## ASSIGNMENT
Wherever the word "number" occurs in the listing, copy the whole line.

## GIVEN INFORMATION
▼
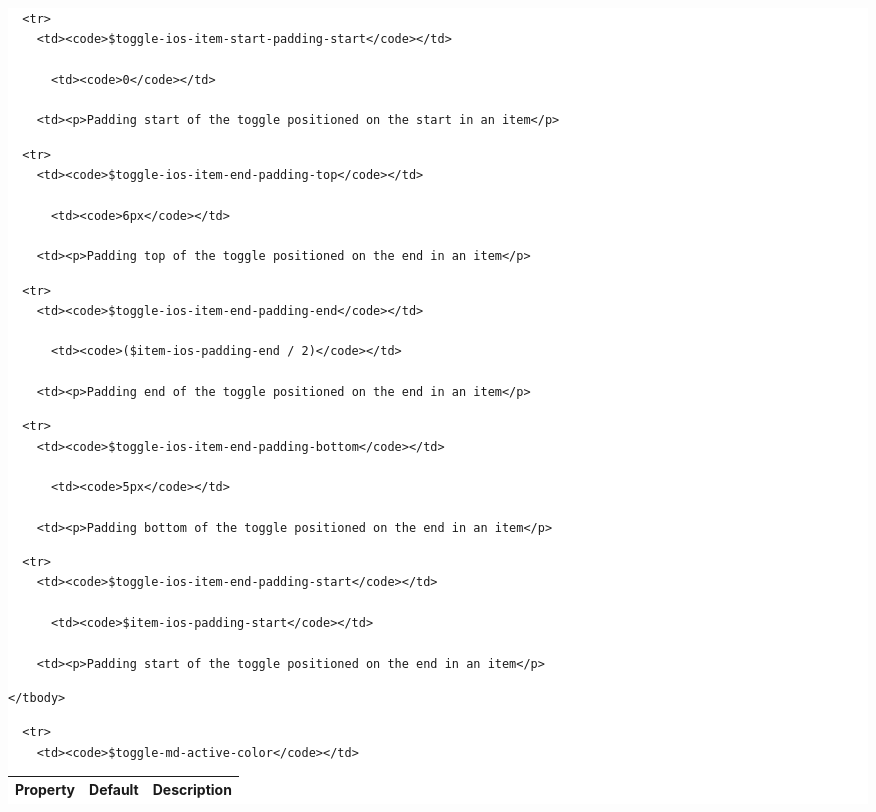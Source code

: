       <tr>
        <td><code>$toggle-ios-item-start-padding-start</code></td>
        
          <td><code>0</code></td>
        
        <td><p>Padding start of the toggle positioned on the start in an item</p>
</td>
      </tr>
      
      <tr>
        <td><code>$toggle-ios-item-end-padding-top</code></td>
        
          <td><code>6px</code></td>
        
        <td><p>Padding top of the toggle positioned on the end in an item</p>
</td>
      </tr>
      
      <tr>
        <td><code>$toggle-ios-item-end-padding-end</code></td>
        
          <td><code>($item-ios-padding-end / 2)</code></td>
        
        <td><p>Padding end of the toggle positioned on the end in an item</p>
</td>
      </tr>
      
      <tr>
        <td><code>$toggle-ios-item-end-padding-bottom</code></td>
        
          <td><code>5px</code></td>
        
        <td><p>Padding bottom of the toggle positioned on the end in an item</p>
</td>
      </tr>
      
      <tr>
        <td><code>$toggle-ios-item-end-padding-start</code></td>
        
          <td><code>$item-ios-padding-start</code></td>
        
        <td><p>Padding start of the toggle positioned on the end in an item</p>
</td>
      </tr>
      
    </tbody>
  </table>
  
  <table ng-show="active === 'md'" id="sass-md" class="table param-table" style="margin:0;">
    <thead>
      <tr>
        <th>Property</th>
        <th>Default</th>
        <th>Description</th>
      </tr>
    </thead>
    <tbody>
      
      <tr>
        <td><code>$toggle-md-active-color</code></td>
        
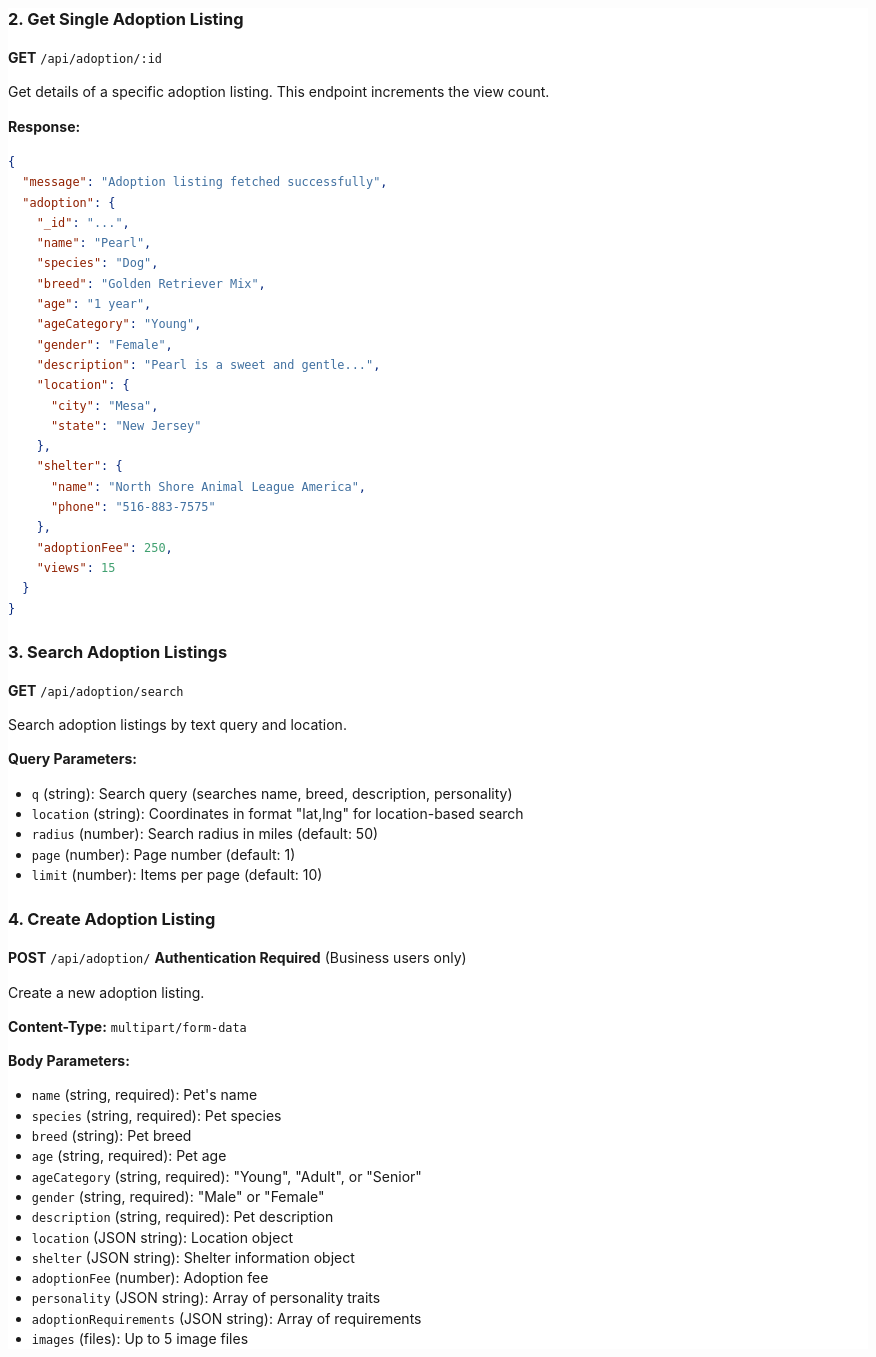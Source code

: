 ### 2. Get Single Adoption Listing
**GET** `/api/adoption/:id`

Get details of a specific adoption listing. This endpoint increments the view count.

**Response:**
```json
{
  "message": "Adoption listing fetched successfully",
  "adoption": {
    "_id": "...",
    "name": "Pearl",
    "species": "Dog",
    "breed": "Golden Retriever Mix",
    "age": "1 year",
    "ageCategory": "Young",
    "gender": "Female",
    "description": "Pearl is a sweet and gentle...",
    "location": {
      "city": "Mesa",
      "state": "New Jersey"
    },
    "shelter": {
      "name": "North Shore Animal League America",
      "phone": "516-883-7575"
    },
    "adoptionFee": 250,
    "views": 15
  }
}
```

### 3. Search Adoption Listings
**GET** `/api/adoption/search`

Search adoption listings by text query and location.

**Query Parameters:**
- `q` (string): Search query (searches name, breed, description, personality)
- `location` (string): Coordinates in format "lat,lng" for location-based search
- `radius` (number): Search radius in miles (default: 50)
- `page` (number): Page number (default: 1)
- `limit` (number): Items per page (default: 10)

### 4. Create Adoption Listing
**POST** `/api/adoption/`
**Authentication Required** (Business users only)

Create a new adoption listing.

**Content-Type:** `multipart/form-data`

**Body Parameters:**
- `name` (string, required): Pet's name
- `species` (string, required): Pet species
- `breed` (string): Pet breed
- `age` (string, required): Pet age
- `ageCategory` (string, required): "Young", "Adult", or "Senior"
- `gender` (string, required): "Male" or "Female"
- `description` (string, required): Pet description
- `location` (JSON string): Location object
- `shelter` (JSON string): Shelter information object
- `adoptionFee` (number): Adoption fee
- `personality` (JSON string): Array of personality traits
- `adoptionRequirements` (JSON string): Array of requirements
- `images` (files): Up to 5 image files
▲
## WRITTEN ANSWER
- `radius` (number): Search radius in miles (default: 50)
- `page` (number): Page number (default: 1)
- `limit` (number): Items per page (default: 10)
- `adoptionFee` (number): Adoption fee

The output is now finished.